## What you should do
For every line in the records below that holds "Configure", make a copy.

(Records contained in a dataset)
|---|

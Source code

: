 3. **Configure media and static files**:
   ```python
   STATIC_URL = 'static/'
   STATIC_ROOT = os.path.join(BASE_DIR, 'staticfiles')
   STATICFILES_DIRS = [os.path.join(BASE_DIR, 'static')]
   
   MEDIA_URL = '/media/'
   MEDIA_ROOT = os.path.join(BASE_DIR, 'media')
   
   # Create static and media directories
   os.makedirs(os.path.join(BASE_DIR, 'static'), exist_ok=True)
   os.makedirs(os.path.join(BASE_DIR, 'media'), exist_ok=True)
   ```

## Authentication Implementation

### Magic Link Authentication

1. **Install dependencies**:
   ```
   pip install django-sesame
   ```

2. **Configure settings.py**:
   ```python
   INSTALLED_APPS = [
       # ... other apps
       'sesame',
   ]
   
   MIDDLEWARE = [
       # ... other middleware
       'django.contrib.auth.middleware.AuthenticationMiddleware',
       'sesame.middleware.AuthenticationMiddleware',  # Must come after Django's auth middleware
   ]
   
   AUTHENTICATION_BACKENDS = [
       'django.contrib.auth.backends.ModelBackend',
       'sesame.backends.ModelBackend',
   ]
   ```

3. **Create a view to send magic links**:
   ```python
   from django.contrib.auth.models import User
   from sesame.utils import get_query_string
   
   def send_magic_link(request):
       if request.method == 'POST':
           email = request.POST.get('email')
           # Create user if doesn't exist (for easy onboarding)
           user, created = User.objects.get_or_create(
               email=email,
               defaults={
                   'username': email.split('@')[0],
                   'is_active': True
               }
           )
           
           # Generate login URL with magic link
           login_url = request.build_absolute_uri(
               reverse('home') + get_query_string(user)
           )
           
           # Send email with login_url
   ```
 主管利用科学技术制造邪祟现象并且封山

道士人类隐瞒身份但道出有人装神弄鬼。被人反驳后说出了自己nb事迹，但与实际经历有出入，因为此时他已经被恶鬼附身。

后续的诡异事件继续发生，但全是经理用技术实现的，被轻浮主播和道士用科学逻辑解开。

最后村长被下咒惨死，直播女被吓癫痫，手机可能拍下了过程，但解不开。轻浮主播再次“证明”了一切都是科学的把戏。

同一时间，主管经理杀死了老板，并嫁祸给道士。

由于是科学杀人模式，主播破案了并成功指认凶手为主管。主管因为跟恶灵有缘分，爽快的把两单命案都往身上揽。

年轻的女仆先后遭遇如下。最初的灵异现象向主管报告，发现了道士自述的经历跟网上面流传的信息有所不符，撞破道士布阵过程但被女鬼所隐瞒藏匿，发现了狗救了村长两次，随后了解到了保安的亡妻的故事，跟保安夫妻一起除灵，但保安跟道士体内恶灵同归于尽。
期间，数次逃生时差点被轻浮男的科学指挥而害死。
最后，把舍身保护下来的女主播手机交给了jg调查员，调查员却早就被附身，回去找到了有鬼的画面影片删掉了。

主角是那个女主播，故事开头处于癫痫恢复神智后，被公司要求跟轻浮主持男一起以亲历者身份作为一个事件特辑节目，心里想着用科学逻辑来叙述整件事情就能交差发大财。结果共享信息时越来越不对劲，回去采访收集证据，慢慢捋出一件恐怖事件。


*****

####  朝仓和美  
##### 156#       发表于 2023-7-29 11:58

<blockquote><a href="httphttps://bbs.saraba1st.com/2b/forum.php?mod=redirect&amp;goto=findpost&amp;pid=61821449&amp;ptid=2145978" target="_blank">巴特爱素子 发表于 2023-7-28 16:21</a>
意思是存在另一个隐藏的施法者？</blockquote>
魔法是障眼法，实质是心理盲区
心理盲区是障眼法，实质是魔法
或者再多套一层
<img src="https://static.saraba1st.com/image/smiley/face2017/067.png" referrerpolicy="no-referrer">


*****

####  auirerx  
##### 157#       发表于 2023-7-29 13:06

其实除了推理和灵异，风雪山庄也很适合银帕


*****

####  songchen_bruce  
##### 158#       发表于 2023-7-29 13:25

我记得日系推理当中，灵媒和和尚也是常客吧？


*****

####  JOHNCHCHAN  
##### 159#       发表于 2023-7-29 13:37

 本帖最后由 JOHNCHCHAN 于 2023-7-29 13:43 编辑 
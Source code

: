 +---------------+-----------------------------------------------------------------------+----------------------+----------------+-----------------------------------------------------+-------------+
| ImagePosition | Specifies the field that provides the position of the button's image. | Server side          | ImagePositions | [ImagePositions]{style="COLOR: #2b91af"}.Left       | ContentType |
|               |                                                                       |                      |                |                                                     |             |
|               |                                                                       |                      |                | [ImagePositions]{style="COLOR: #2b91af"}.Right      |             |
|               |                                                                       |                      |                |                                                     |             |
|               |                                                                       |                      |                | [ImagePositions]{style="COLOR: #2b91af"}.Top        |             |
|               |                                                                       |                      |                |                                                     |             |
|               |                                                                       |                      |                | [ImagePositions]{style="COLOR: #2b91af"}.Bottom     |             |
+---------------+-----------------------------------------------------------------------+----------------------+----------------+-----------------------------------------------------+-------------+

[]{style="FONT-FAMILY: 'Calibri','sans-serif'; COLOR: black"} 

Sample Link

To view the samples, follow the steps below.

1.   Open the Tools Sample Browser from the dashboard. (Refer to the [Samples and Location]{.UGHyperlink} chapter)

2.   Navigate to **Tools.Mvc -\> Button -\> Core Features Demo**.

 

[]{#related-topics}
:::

|---|

## Solution to the exercise
: 3. **Configure media and static files**:
2. **Configure settings.py**:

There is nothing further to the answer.